* Source information:
· · · · · · ·
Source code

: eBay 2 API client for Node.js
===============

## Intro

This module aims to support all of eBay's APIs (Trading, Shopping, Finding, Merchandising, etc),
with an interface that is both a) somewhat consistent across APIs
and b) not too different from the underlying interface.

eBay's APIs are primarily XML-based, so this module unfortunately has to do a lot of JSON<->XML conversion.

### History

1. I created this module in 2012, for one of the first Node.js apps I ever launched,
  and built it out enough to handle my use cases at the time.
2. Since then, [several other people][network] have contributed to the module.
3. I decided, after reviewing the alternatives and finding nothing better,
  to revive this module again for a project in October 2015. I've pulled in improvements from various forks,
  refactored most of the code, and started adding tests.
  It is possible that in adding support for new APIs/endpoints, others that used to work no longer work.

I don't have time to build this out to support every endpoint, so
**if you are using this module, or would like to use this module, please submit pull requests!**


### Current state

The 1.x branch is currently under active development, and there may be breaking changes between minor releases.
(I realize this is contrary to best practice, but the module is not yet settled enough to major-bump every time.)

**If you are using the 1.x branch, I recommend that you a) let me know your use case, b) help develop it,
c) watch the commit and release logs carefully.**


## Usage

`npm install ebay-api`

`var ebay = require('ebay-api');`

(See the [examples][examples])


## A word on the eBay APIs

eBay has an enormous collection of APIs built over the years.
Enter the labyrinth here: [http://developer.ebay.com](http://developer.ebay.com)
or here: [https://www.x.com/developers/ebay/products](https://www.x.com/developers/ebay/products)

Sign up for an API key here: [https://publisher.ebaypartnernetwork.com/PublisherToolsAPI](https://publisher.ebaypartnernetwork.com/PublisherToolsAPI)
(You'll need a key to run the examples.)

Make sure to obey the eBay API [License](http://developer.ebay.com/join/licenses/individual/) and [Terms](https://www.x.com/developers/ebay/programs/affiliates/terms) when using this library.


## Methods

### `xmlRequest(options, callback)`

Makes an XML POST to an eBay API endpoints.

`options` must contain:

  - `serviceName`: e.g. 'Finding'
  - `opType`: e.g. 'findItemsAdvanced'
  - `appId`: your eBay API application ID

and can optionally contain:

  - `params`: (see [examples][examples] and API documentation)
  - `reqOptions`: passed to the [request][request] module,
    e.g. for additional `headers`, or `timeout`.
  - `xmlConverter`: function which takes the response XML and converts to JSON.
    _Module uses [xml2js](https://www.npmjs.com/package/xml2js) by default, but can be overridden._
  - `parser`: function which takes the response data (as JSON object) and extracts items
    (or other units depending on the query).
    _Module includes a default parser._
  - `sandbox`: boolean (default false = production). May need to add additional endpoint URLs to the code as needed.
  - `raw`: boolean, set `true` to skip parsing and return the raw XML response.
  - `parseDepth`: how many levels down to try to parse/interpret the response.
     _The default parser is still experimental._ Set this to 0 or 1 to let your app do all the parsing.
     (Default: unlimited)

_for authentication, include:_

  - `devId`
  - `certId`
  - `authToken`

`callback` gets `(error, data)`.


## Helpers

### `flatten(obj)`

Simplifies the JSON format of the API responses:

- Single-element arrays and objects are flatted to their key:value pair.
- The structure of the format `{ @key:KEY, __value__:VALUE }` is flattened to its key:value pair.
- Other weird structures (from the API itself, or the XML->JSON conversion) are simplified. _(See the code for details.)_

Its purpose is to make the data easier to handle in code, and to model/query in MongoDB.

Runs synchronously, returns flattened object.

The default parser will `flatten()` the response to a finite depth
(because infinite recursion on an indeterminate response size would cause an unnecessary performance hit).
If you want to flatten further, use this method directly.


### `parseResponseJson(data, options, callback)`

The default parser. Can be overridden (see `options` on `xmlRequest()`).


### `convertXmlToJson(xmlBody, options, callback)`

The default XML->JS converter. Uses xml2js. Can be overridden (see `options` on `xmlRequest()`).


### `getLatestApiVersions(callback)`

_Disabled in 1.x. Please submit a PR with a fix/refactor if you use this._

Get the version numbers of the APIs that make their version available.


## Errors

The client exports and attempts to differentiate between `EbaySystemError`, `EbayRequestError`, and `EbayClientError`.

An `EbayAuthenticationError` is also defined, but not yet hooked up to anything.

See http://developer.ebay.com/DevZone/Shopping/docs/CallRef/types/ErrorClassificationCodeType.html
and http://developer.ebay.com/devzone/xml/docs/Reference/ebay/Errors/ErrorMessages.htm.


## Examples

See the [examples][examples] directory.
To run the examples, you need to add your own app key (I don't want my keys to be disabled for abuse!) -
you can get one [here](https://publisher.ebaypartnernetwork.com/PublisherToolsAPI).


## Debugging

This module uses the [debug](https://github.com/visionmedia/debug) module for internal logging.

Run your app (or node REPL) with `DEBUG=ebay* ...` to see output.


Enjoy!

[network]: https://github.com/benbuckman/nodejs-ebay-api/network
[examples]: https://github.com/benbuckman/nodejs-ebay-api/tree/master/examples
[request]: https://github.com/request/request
· · · · · · ·
* Action item:
I would like the records restated exactly, with every line intact.

* Answer to this task:
Source code

: eBay 2 API client for Node.js
===============

## Intro

This module aims to support all of eBay's APIs (Trading, Shopping, Finding, Merchandising, etc),
with an interface that is both a) somewhat consistent across APIs
and b) not too different from the underlying interface.

eBay's APIs are primarily XML-based, so this module unfortunately has to do a lot of JSON<->XML conversion.

### History

1. I created this module in 2012, for one of the first Node.js apps I ever launched,
  and built it out enough to handle my use cases at the time.
2. Since then, [several other people][network] have contributed to the module.
3. I decided, after reviewing the alternatives and finding nothing better,
  to revive this module again for a project in October 2015. I've pulled in improvements from various forks,
  refactored most of the code, and started adding tests.
  It is possible that in adding support for new APIs/endpoints, others that used to work no longer work.

I don't have time to build this out to support every endpoint, so
**if you are using this module, or would like to use this module, please submit pull requests!**


### Current state

The 1.x branch is currently under active development, and there may be breaking changes between minor releases.
(I realize this is contrary to best practice, but the module is not yet settled enough to major-bump every time.)

**If you are using the 1.x branch, I recommend that you a) let me know your use case, b) help develop it,
c) watch the commit and release logs carefully.**


## Usage

`npm install ebay-api`

`var ebay = require('ebay-api');`

(See the [examples][examples])


## A word on the eBay APIs

eBay has an enormous collection of APIs built over the years.
Enter the labyrinth here: [http://developer.ebay.com](http://developer.ebay.com)
or here: [https://www.x.com/developers/ebay/products](https://www.x.com/developers/ebay/products)

Sign up for an API key here: [https://publisher.ebaypartnernetwork.com/PublisherToolsAPI](https://publisher.ebaypartnernetwork.com/PublisherToolsAPI)
(You'll need a key to run the examples.)

Make sure to obey the eBay API [License](http://developer.ebay.com/join/licenses/individual/) and [Terms](https://www.x.com/developers/ebay/programs/affiliates/terms) when using this library.


## Methods

### `xmlRequest(options, callback)`

Makes an XML POST to an eBay API endpoints.

`options` must contain:

  - `serviceName`: e.g. 'Finding'
  - `opType`: e.g. 'findItemsAdvanced'
  - `appId`: your eBay API application ID

and can optionally contain:

  - `params`: (see [examples][examples] and API documentation)
  - `reqOptions`: passed to the [request][request] module,
    e.g. for additional `headers`, or `timeout`.
  - `xmlConverter`: function which takes the response XML and converts to JSON.
    _Module uses [xml2js](https://www.npmjs.com/package/xml2js) by default, but can be overridden._
  - `parser`: function which takes the response data (as JSON object) and extracts items
    (or other units depending on the query).
    _Module includes a default parser._
  - `sandbox`: boolean (default false = production). May need to add additional endpoint URLs to the code as needed.
  - `raw`: boolean, set `true` to skip parsing and return the raw XML response.
  - `parseDepth`: how many levels down to try to parse/interpret the response.
     _The default parser is still experimental._ Set this to 0 or 1 to let your app do all the parsing.
     (Default: unlimited)

_for authentication, include:_

  - `devId`
  - `certId`
  - `authToken`

`callback` gets `(error, data)`.


## Helpers

### `flatten(obj)`

Simplifies the JSON format of the API responses:

- Single-element arrays and objects are flatted to their key:value pair.
- The structure of the format `{ @key:KEY, __value__:VALUE }` is flattened to its key:value pair.
- Other weird structures (from the API itself, or the XML->JSON conversion) are simplified. _(See the code for details.)_

Its purpose is to make the data easier to handle in code, and to model/query in MongoDB.

Runs synchronously, returns flattened object.

The default parser will `flatten()` the response to a finite depth
(because infinite recursion on an indeterminate response size would cause an unnecessary performance hit).
If you want to flatten further, use this method directly.


### `parseResponseJson(data, options, callback)`

The default parser. Can be overridden (see `options` on `xmlRequest()`).


### `convertXmlToJson(xmlBody, options, callback)`

The default XML->JS converter. Uses xml2js. Can be overridden (see `options` on `xmlRequest()`).


### `getLatestApiVersions(callback)`

_Disabled in 1.x. Please submit a PR with a fix/refactor if you use this._

Get the version numbers of the APIs that make their version available.


## Errors

The client exports and attempts to differentiate between `EbaySystemError`, `EbayRequestError`, and `EbayClientError`.

An `EbayAuthenticationError` is also defined, but not yet hooked up to anything.

See http://developer.ebay.com/DevZone/Shopping/docs/CallRef/types/ErrorClassificationCodeType.html
and http://developer.ebay.com/devzone/xml/docs/Reference/ebay/Errors/ErrorMessages.htm.


## Examples

See the [examples][examples] directory.
To run the examples, you need to add your own app key (I don't want my keys to be disabled for abuse!) -
you can get one [here](https://publisher.ebaypartnernetwork.com/PublisherToolsAPI).


## Debugging

This module uses the [debug](https://github.com/visionmedia/debug) module for internal logging.

Run your app (or node REPL) with `DEBUG=ebay* ...` to see output.


Enjoy!

[network]: https://github.com/benbuckman/nodejs-ebay-api/network
[examples]: https://github.com/benbuckman/nodejs-ebay-api/tree/master/examples
[request]: https://github.com/request/request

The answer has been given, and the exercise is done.